スポーツ

山口健治の“江戸”鷹の目診断「取手全プロ記念」

早めの巻き返し 深谷知広の圧勝もある

 器用なレースができる選手には、落とし穴がある。「取手全プロ記念」(5月17日【土】~18日【日】)はレースの格はFII、2日間の短期決戦だが、S級S班の全4人を筆頭にトップクラスがそろう。選考順位の上位27人と、それ以降の選手は別競走になるだけに、実力伯仲の熾烈な戦いが期待できる。

 地元の大将格と言えるのが芦澤大輔。1月いわき平記念決勝戦2着、3月名古屋ダービーでゴールデンレーサー賞進出の戦歴は特筆していい。差し脚に切れ味があり、まくりも鋭くラインの先頭で戦うことも辞さない積極性は評価するが、その分、レースがどっちつかずになり、敗退するケースも目立つ。引いてはいけない展開で好位をあっさり明け渡すからで、本人も試行錯誤しているのだろうが、そろそろ戦法をはっきりさせる時期に来ている。

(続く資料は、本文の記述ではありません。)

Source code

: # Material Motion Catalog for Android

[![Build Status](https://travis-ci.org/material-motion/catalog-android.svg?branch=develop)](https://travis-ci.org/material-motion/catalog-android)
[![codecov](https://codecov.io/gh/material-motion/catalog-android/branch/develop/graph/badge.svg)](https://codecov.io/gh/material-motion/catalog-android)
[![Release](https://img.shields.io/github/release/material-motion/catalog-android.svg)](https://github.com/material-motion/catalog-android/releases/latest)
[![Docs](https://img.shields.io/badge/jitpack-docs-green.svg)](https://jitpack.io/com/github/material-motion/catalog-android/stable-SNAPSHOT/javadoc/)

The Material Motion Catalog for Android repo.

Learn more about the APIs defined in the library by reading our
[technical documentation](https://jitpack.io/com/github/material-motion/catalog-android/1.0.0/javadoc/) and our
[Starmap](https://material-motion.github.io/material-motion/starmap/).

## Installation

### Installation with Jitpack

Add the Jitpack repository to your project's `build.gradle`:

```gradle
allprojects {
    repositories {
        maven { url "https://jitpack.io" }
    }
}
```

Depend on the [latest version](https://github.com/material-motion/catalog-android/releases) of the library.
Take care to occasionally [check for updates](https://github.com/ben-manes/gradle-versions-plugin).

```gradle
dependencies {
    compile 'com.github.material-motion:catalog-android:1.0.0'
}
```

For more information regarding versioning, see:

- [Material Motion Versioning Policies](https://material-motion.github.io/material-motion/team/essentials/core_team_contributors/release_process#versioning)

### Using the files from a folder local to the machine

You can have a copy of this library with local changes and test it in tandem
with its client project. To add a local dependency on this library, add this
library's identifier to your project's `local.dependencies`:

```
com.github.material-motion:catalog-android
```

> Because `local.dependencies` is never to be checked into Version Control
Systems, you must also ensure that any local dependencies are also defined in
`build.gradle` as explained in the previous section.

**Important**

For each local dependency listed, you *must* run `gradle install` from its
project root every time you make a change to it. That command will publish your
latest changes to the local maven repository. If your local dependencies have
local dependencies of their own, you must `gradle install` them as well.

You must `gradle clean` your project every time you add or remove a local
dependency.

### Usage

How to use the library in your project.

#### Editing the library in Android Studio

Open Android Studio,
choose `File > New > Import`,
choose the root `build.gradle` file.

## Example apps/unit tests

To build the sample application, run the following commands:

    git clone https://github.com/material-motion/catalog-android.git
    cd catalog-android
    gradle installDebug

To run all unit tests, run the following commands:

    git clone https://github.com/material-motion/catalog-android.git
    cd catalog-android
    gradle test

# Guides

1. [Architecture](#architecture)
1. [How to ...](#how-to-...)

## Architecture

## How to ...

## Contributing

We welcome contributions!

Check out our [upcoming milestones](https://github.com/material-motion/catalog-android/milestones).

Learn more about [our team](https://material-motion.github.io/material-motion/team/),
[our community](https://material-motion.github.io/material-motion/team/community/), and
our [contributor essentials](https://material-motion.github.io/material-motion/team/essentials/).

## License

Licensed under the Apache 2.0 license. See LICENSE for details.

 芦澤に最も合っているのは飛びつきであり、イン粘りからの番手の競走ではないか。そうなれば、後位につける追い込みから信頼され、これまで以上に戦いやすくなる。浅井康太をはじめ大挙14人が出走予定の90期の一人、戦う追い込みのポジションを築く絶好の舞台だ。

 いつも小細工なしに先行する脇本雄太には、精神的に頼りにできる同県の先輩の参戦が心強い。師匠に等しい市田佳寿浩で、クラスは違うが周囲に気を配る性格の脇本をカバーしてくれるはずだ。

 さて、並びと展開。関東は芦澤─神山雄一郎の茨栃コンビと池田勇人後閑信一の埼京両者に分かれ、北日本は小松崎大地菊地圭尚。西日本勢は中部が深谷知広金子貴志─浅井の中部トリオ、近畿は脇本─松岡健介稲川翔で結束する。そして、九州の中川誠一郎井上昌己も有力。他では岩津裕介木暮安由が圏内と見た。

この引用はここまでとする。